The day’s voyage passed pleasantly, with the quacking of ducks and wildflowers festooning the banks as if they had been arranged by a welcoming committee. They disembarked in Frankfurt, where they parted company with Drogo to join a caravan leaving for Fulda.

When they arrived back in Fulda, they found Helga the Black with her belly rounder than any Theresa had ever seen. Recognizing them, Helga dropped the haystack she was carrying and tried to run to meet her friend, wobbling like a cantharus. She hugged Theresa so hard that the girl thought she would burst. When Helga heard that they planned to settle in Fulda, she gave so many leaps of joy that it seemed as if she might give birth right there.
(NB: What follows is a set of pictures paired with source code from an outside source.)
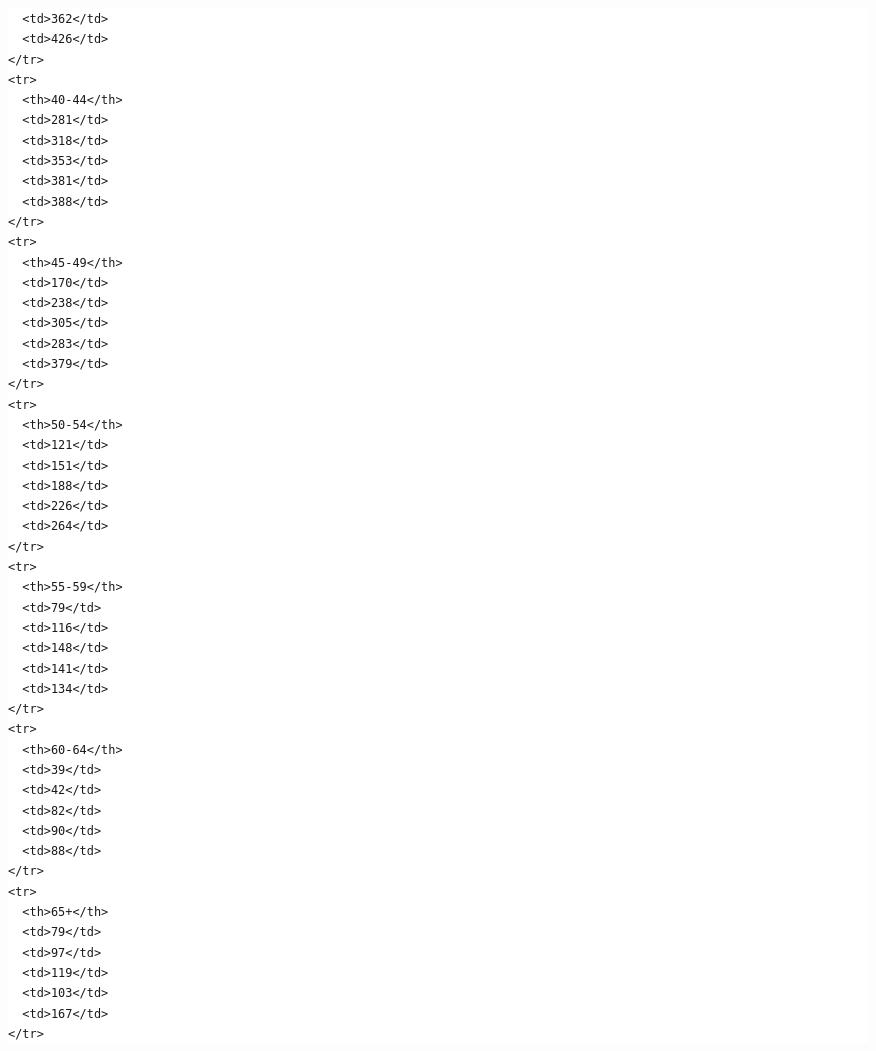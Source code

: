       <td>362</td>
      <td>426</td>
    </tr>
    <tr>
      <th>40-44</th>
      <td>281</td>
      <td>318</td>
      <td>353</td>
      <td>381</td>
      <td>388</td>
    </tr>
    <tr>
      <th>45-49</th>
      <td>170</td>
      <td>238</td>
      <td>305</td>
      <td>283</td>
      <td>379</td>
    </tr>
    <tr>
      <th>50-54</th>
      <td>121</td>
      <td>151</td>
      <td>188</td>
      <td>226</td>
      <td>264</td>
    </tr>
    <tr>
      <th>55-59</th>
      <td>79</td>
      <td>116</td>
      <td>148</td>
      <td>141</td>
      <td>134</td>
    </tr>
    <tr>
      <th>60-64</th>
      <td>39</td>
      <td>42</td>
      <td>82</td>
      <td>90</td>
      <td>88</td>
    </tr>
    <tr>
      <th>65+</th>
      <td>79</td>
      <td>97</td>
      <td>119</td>
      <td>103</td>
      <td>167</td>
    </tr>
  </tbody>
</table>
</div>

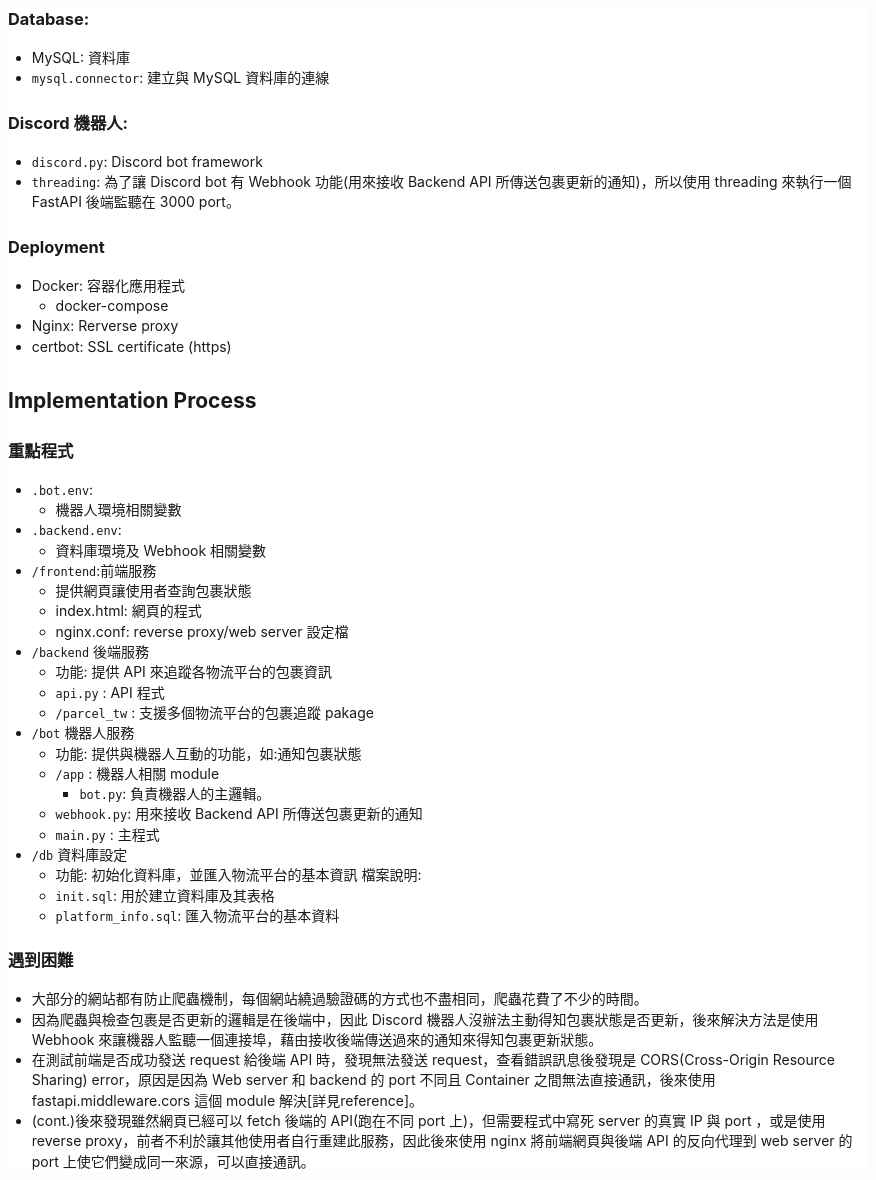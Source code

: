 ### Database:
- MySQL: 資料庫
- `mysql.connector`: 建立與 MySQL 資料庫的連線

### Discord 機器人:
- `discord.py`: Discord bot framework
- `threading`: 為了讓 Discord bot 有 Webhook 功能(用來接收 Backend API 所傳送包裹更新的通知)，所以使用 threading 來執行一個 FastAPI 後端監聽在 3000 port。

### Deployment
- Docker: 容器化應用程式
	- docker-compose
- Nginx: Rerverse proxy
- certbot: SSL certificate (https)

## Implementation Process



### 重點程式
- `.bot.env`:
    - 機器人環境相關變數
- `.backend.env`:
    - 資料庫環境及 Webhook 相關變數
- `/frontend`:前端服務
    - 提供網頁讓使用者查詢包裹狀態
    - index.html: 網頁的程式
    - nginx.conf: reverse proxy/web server 設定檔
- `/backend` 後端服務
    - 功能: 提供 API 來追蹤各物流平台的包裹資訊
    - `api.py` : API 程式
    - `/parcel_tw` : 支援多個物流平台的包裹追蹤 pakage
- `/bot` 機器人服務
    - 功能: 提供與機器人互動的功能，如:通知包裹狀態
    - `/app` : 機器人相關 module
        - `bot.py`: 負責機器人的主邏輯。
    - `webhook.py`: 用來接收 Backend API 所傳送包裹更新的通知
    - `main.py` : 主程式
- `/db` 資料庫設定
    - 功能: 初始化資料庫，並匯入物流平台的基本資訊
檔案說明:
    - `init.sql`: 用於建立資料庫及其表格
    - `platform_info.sql`: 匯入物流平台的基本資料
 
### 遇到困難

- 大部分的網站都有防止爬蟲機制，每個網站繞過驗證碼的方式也不盡相同，爬蟲花費了不少的時間。
- 因為爬蟲與檢查包裹是否更新的邏輯是在後端中，因此 Discord 機器人沒辦法主動得知包裹狀態是否更新，後來解決方法是使用 Webhook 來讓機器人監聽一個連接埠，藉由接收後端傳送過來的通知來得知包裹更新狀態。
- 在測試前端是否成功發送 request 給後端 API 時，發現無法發送 request，查看錯誤訊息後發現是 CORS(Cross-Origin Resource Sharing) error，原因是因為 Web server 和 backend 的 port 不同且 Container 之間無法直接通訊，後來使用 fastapi.middleware.cors 這個 module 解決[詳見reference]。
- (cont.)後來發現雖然網頁已經可以 fetch 後端的 API(跑在不同 port 上)，但需要程式中寫死 server 的真實 IP 與 port ，或是使用 reverse proxy，前者不利於讓其他使用者自行重建此服務，因此後來使用 nginx 將前端網頁與後端 API 的反向代理到 web server 的 port 上使它們變成同一來源，可以直接通訊。
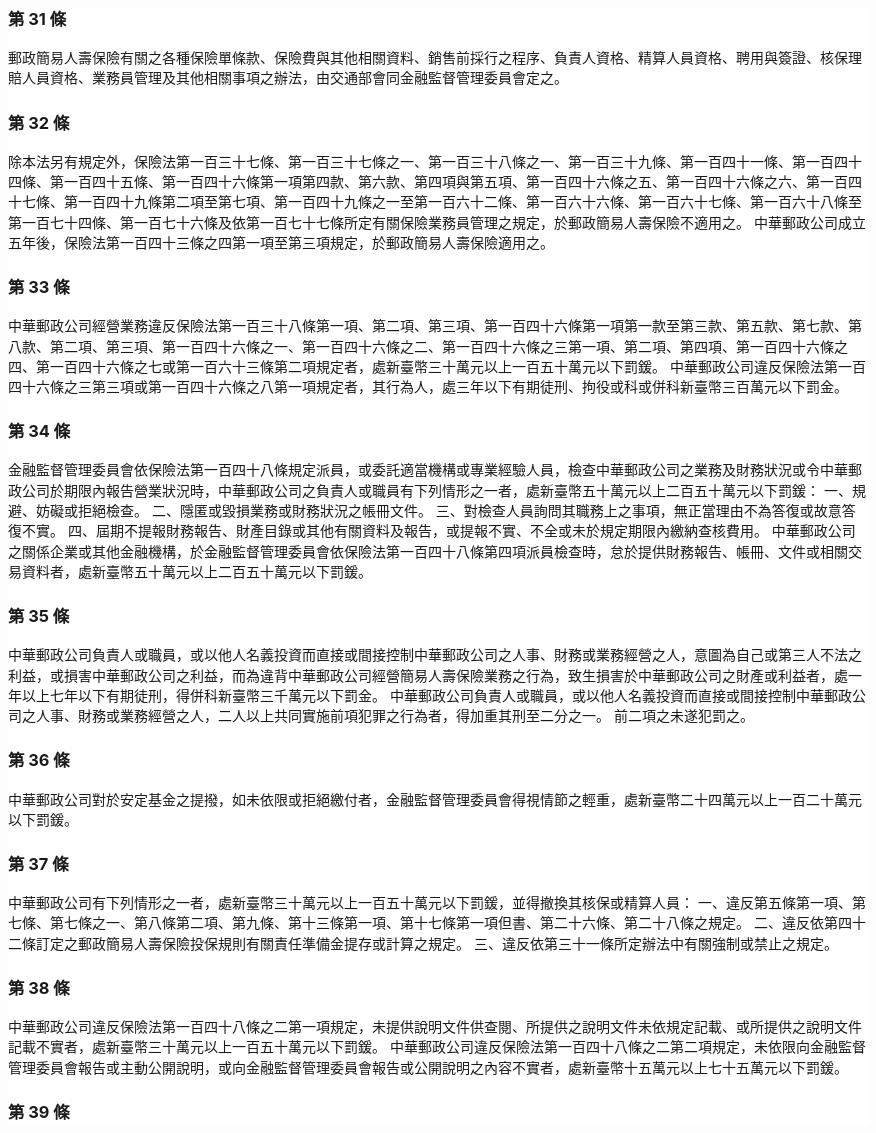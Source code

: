 ### 第 31 條

郵政簡易人壽保險有關之各種保險單條款、保險費與其他相關資料、銷售前採行之程序、負責人資格、精算人員資格、聘用與簽證、核保理賠人員資格、業務員管理及其他相關事項之辦法，由交通部會同金融監督管理委員會定之。

### 第 32 條

除本法另有規定外，保險法第一百三十七條、第一百三十七條之一、第一百三十八條之一、第一百三十九條、第一百四十一條、第一百四十四條、第一百四十五條、第一百四十六條第一項第四款、第六款、第四項與第五項、第一百四十六條之五、第一百四十六條之六、第一百四十七條、第一百四十九條第二項至第七項、第一百四十九條之一至第一百六十二條、第一百六十六條、第一百六十七條、第一百六十八條至第一百七十四條、第一百七十六條及依第一百七十七條所定有關保險業務員管理之規定，於郵政簡易人壽保險不適用之。
中華郵政公司成立五年後，保險法第一百四十三條之四第一項至第三項規定，於郵政簡易人壽保險適用之。

### 第 33 條

中華郵政公司經營業務違反保險法第一百三十八條第一項、第二項、第三項、第一百四十六條第一項第一款至第三款、第五款、第七款、第八款、第二項、第三項、第一百四十六條之一、第一百四十六條之二、第一百四十六條之三第一項、第二項、第四項、第一百四十六條之四、第一百四十六條之七或第一百六十三條第二項規定者，處新臺幣三十萬元以上一百五十萬元以下罰鍰。
中華郵政公司違反保險法第一百四十六條之三第三項或第一百四十六條之八第一項規定者，其行為人，處三年以下有期徒刑、拘役或科或併科新臺幣三百萬元以下罰金。

### 第 34 條

金融監督管理委員會依保險法第一百四十八條規定派員，或委託適當機構或專業經驗人員，檢查中華郵政公司之業務及財務狀況或令中華郵政公司於期限內報告營業狀況時，中華郵政公司之負責人或職員有下列情形之一者，處新臺幣五十萬元以上二百五十萬元以下罰鍰：
一、規避、妨礙或拒絕檢查。
二、隱匿或毀損業務或財務狀況之帳冊文件。
三、對檢查人員詢問其職務上之事項，無正當理由不為答復或故意答復不實。
四、屆期不提報財務報告、財產目錄或其他有關資料及報告，或提報不實、不全或未於規定期限內繳納查核費用。
中華郵政公司之關係企業或其他金融機構，於金融監督管理委員會依保險法第一百四十八條第四項派員檢查時，怠於提供財務報告、帳冊、文件或相關交易資料者，處新臺幣五十萬元以上二百五十萬元以下罰鍰。

### 第 35 條

中華郵政公司負責人或職員，或以他人名義投資而直接或間接控制中華郵政公司之人事、財務或業務經營之人，意圖為自己或第三人不法之利益，或損害中華郵政公司之利益，而為違背中華郵政公司經營簡易人壽保險業務之行為，致生損害於中華郵政公司之財產或利益者，處一年以上七年以下有期徒刑，得併科新臺幣三千萬元以下罰金。
中華郵政公司負責人或職員，或以他人名義投資而直接或間接控制中華郵政公司之人事、財務或業務經營之人，二人以上共同實施前項犯罪之行為者，得加重其刑至二分之一。
前二項之未遂犯罰之。

### 第 36 條

中華郵政公司對於安定基金之提撥，如未依限或拒絕繳付者，金融監督管理委員會得視情節之輕重，處新臺幣二十四萬元以上一百二十萬元以下罰鍰。

### 第 37 條

中華郵政公司有下列情形之一者，處新臺幣三十萬元以上一百五十萬元以下罰鍰，並得撤換其核保或精算人員：
一、違反第五條第一項、第七條、第七條之一、第八條第二項、第九條、第十三條第一項、第十七條第一項但書、第二十六條、第二十八條之規定。
二、違反依第四十二條訂定之郵政簡易人壽保險投保規則有關責任準備金提存或計算之規定。
三、違反依第三十一條所定辦法中有關強制或禁止之規定。

### 第 38 條

中華郵政公司違反保險法第一百四十八條之二第一項規定，未提供說明文件供查閱、所提供之說明文件未依規定記載、或所提供之說明文件記載不實者，處新臺幣三十萬元以上一百五十萬元以下罰鍰。
中華郵政公司違反保險法第一百四十八條之二第二項規定，未依限向金融監督管理委員會報告或主動公開說明，或向金融監督管理委員會報告或公開說明之內容不實者，處新臺幣十五萬元以上七十五萬元以下罰鍰。

### 第 39 條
On the way to Theresa’s lands, Helga asked her surreptitiously whether she was going to marry Izam. The young woman gave a nervous laugh. He had not asked her, but she knew that one day he would. She spoke to her of her plans to plow more lands and build a large, solid house, like those constructed in Byzantium, with several rooms and a separate latrine. Izam was a resourceful man and had some funds saved, so she thought it would be well within their means.

When Olaf saw Theresa and Izam arriving, he ran to them like a little boy. Izam was surprised at how well the slave moved with
his wooden leg, and he asked how the joint was working. While they became engrossed discussing contraptions, horses, and land, Theresa and Helga went to the rudimentary hut that Olaf and his family had transformed into a cozy home. The children had put on weight and Lucille greeted them with food on the table.

That night, crammed together, they did not sleep well, despite Olaf spending the night outside. The next day they surveyed the sown fields, which were already beginning to germinate, as well as the uncultivated land. In the afternoon, they went down to Fulda to buy timber and tools, and over the next few days they began to build what would become the family home.

On the fourth day, while Olaf and Lucille were in town, Izam took the opportunity to speak to Theresa alone. He put down the firewood he was carrying and approached her from behind, tenderly embracing her. She could feel the sweat of his brow on her neck, and she turned to kiss his sweet, plump lips.

Izam stroked her hands, which were now covered in blisters. “They used to be so delicate,” he lamented.